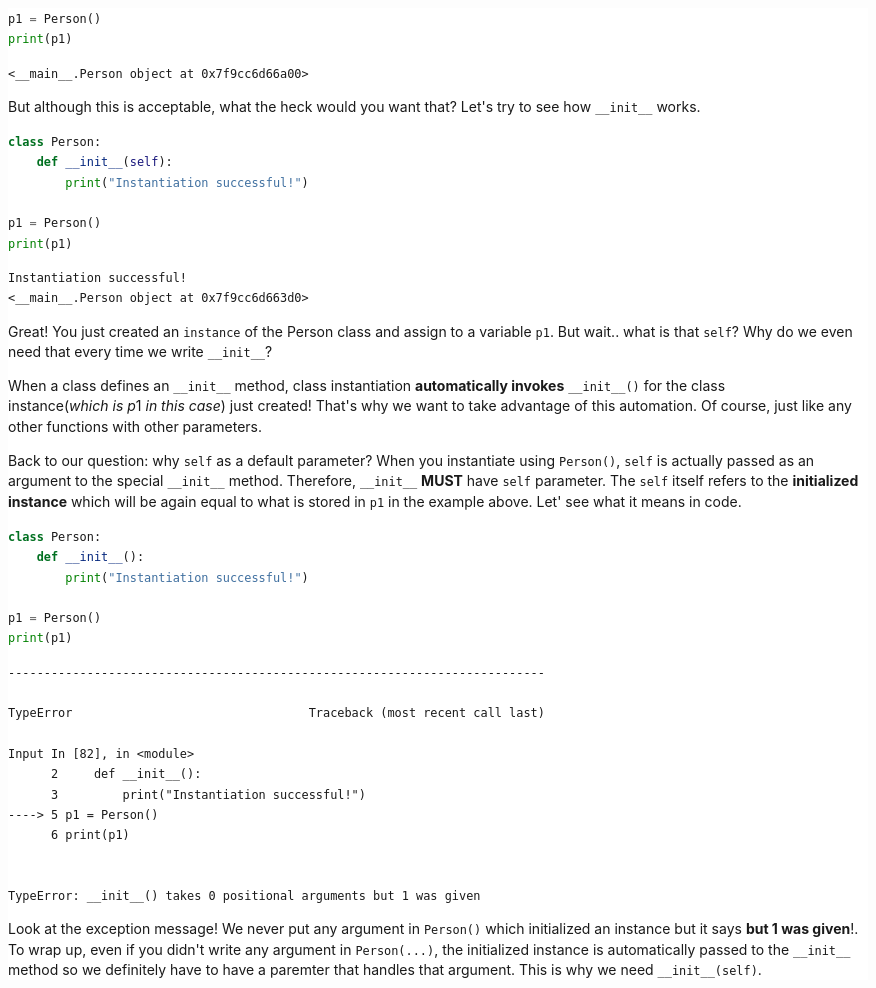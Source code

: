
 ```python
p1 = Person()
print(p1)
```

    <__main__.Person object at 0x7f9cc6d66a00>

But although this is acceptable, what the heck would you want that? Let's try to see how `__init__` works.

```python
class Person:
    def __init__(self):
        print("Instantiation successful!")

p1 = Person()
print(p1)
```

    Instantiation successful!
    <__main__.Person object at 0x7f9cc6d663d0>

Great! You just created an `instance` of the Person class and assign to a variable `p1`. But wait.. what is that `self`? Why do we even need that every time we write `__init__`?

When a class defines an `__init__` method, class instantiation **automatically invokes** `__init__()` for the class instance$(which\ is\ p1\ in\ this\ case)$ just created! That's why we want to take advantage of this automation. Of course, just like any other functions with other parameters.

Back to our question: why `self` as a default parameter? When you instantiate using `Person()`, `self` is actually passed as an argument to the special `__init__` method. Therefore, `__init__` **MUST** have `self` parameter. The `self` itself refers to the **initialized instance** which will be again equal to what is stored in `p1` in the example above. Let' see what it means in code.

```python
class Person:
    def __init__():
        print("Instantiation successful!")

p1 = Person()
print(p1)
```

    ---------------------------------------------------------------------------

    TypeError                                 Traceback (most recent call last)

    Input In [82], in <module>
          2     def __init__():
          3         print("Instantiation successful!")
    ----> 5 p1 = Person()
          6 print(p1)


    TypeError: __init__() takes 0 positional arguments but 1 was given

Look at the exception message! We never put any argument in `Person()` which initialized an instance but it says **but 1 was given**!. To wrap up, even if you didn't write any argument in `Person(...)`, the initialized instance is automatically passed to the `__init__` method so we definitely have to have a paremter that handles that argument. This is why we need `__init__(self)`.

**Task goal**
Copy out exactly the lines that begin at the one with "6 print(p1)" and end at the close of the material above; nothing else belongs in the answer.

**Solution for this exercise**
          6 print(p1)


    TypeError: __init__() takes 0 positional arguments but 1 was given

Look at the exception message! We never put any argument in `Person()` which initialized an instance but it says **but 1 was given**!. To wrap up, even if you didn't write any argument in `Person(...)`, the initialized instance is automatically passed to the `__init__` method so we definitely have to have a paremter that handles that argument. This is why we need `__init__(self)`.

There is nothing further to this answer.